Good question, you might be tempted to remark: “why is everyone then talking about this deep learning thing? They cannot all be idiots?” The simple version of the answer is related to what is called unstructured data. So, when you are creating your data set of historical cases you will usually create a structured representation of the historical cases. This essentially means that you create a spreadsheet summary of each case. So the spreadsheet summary might contain variables such as race, number of previous convictions, number indicating how severe the offence was etc. For each historical case you then fill in the correct number for all the variables in your spreadsheet summary. Hence, you convert a bunch of historical cases into a spreadsheet, where each row corresponds to a historical case. This structured representation is then feed to a machine learning algorithm, which then learns the underlying rules connecting the historical cases with the corresponding sentences. The problem is that sometimes it is very difficult to create a spreadsheet summary of your input data. The most prominent examples of such data are pictures and text. So, even though it is very easy for humans to recognize the objects present in a picture, this task was very difficult for machine learnings algorithms. That is, however, before the rise of deep learning, which completely transformed machine learning systems ability to interpret image data and text data. Note, that deep learning also works very well on structured data but for structured data there exists much easier to use algorithms with comparable performance.

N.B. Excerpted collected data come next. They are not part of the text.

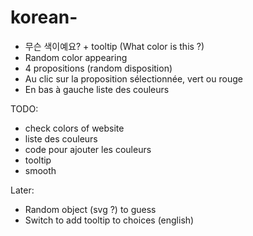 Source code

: # korean-

- 무슨 색이예요? + tooltip (What color is this ?)
- Random color appearing
- 4 propositions (random disposition)
- Au clic sur la proposition sélectionnée, vert ou rouge
- En bas à gauche liste des couleurs

TODO:
- check colors of website
- liste des couleurs
- code pour ajouter les couleurs
- tooltip
- smooth

Later:
- Random object (svg ?) to guess
- Switch to add tooltip to choices (english)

Believe it or not but it is actually surprisingly easy to quickly get started with machine learning. Some wonderful courses on how to quickly get state-of-the-art results with machine learning are the courses freely available at course.fast.ai. These courses are mostly centered around deep learning but a new course with a focus on more traditional machine learning techniques is soon being released. Another great starting point is the website kaggle.com, where machine learning practitioners share their approaches to solving machine learning competitions.
If you are looking for an AI expert or AI project manager, a machine learning engineer, an automation developer or another consultant in this field, then contact us for a free offer on a carefully selected profile for your project.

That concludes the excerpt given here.